**Instructions to follow:** Quote the listing in full, exactly as given, minus any pictures.

**Task inputs:**

===============

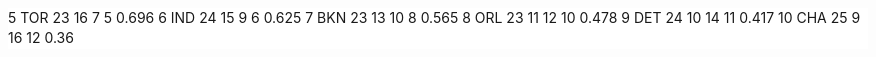 <tr>
    <td class="tg-50j8">5</td>
    <td class="tg-50j8">TOR</td>
    <td class="tg-50j8">23</td>
    <td class="tg-50j8">16</td>
    <td class="tg-50j8">7</td>
    <td class="tg-50j8">5</td>
    <td class="tg-50j8">0.696</td>
</tr>

<tr>
    <td class="tg-50j8">6</td>
    <td class="tg-50j8">IND</td>
    <td class="tg-50j8">24</td>
    <td class="tg-50j8">15</td>
    <td class="tg-50j8">9</td>
    <td class="tg-50j8">6</td>
    <td class="tg-50j8">0.625</td>
</tr>

<tr>
    <td class="tg-50j8">7</td>
    <td class="tg-50j8">BKN</td>
    <td class="tg-50j8">23</td>
    <td class="tg-50j8">13</td>
    <td class="tg-50j8">10</td>
    <td class="tg-50j8">8</td>
    <td class="tg-50j8">0.565</td>
</tr>

<tr>
    <td class="tg-50j8">8</td>
    <td class="tg-50j8">ORL</td>
    <td class="tg-50j8">23</td>
    <td class="tg-50j8">11</td>
    <td class="tg-50j8">12</td>
    <td class="tg-50j8">10</td>
    <td class="tg-50j8">0.478</td>
</tr>

<tr>
    <td class="tg-50j8">9</td>
    <td class="tg-50j8">DET</td>
    <td class="tg-50j8">24</td>
    <td class="tg-50j8">10</td>
    <td class="tg-50j8">14</td>
    <td class="tg-50j8">11</td>
    <td class="tg-50j8">0.417</td>
</tr>

<tr>
    <td class="tg-50j8">10</td>
    <td class="tg-50j8">CHA</td>
    <td class="tg-50j8">25</td>
    <td class="tg-50j8">9</td>
    <td class="tg-50j8">16</td>
    <td class="tg-50j8">12</td>
    <td class="tg-50j8">0.36</td>
</tr>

===============

**Answer below:**
 <tr>
    <td class="tg-50j8">5</td>
    <td class="tg-50j8">TOR</td>
    <td class="tg-50j8">23</td>
    <td class="tg-50j8">16</td>
    <td class="tg-50j8">7</td>
    <td class="tg-50j8">5</td>
    <td class="tg-50j8">0.696</td>
</tr>

<tr>
    <td class="tg-50j8">6</td>
    <td class="tg-50j8">IND</td>
    <td class="tg-50j8">24</td>
    <td class="tg-50j8">15</td>
    <td class="tg-50j8">9</td>
    <td class="tg-50j8">6</td>
    <td class="tg-50j8">0.625</td>
</tr>

<tr>
    <td class="tg-50j8">7</td>
    <td class="tg-50j8">BKN</td>
    <td class="tg-50j8">23</td>
    <td class="tg-50j8">13</td>
    <td class="tg-50j8">10</td>
    <td class="tg-50j8">8</td>
    <td class="tg-50j8">0.565</td>
</tr>

<tr>
    <td class="tg-50j8">8</td>
    <td class="tg-50j8">ORL</td>
    <td class="tg-50j8">23</td>
    <td class="tg-50j8">11</td>
    <td class="tg-50j8">12</td>
    <td class="tg-50j8">10</td>
    <td class="tg-50j8">0.478</td>
</tr>

<tr>
    <td class="tg-50j8">9</td>
    <td class="tg-50j8">DET</td>
    <td class="tg-50j8">24</td>
    <td class="tg-50j8">10</td>
    <td class="tg-50j8">14</td>
    <td class="tg-50j8">11</td>
    <td class="tg-50j8">0.417</td>
</tr>

<tr>
    <td class="tg-50j8">10</td>
    <td class="tg-50j8">CHA</td>
    <td class="tg-50j8">25</td>
    <td class="tg-50j8">9</td>
    <td class="tg-50j8">16</td>
    <td class="tg-50j8">12</td>
    <td class="tg-50j8">0.36</td>
</tr>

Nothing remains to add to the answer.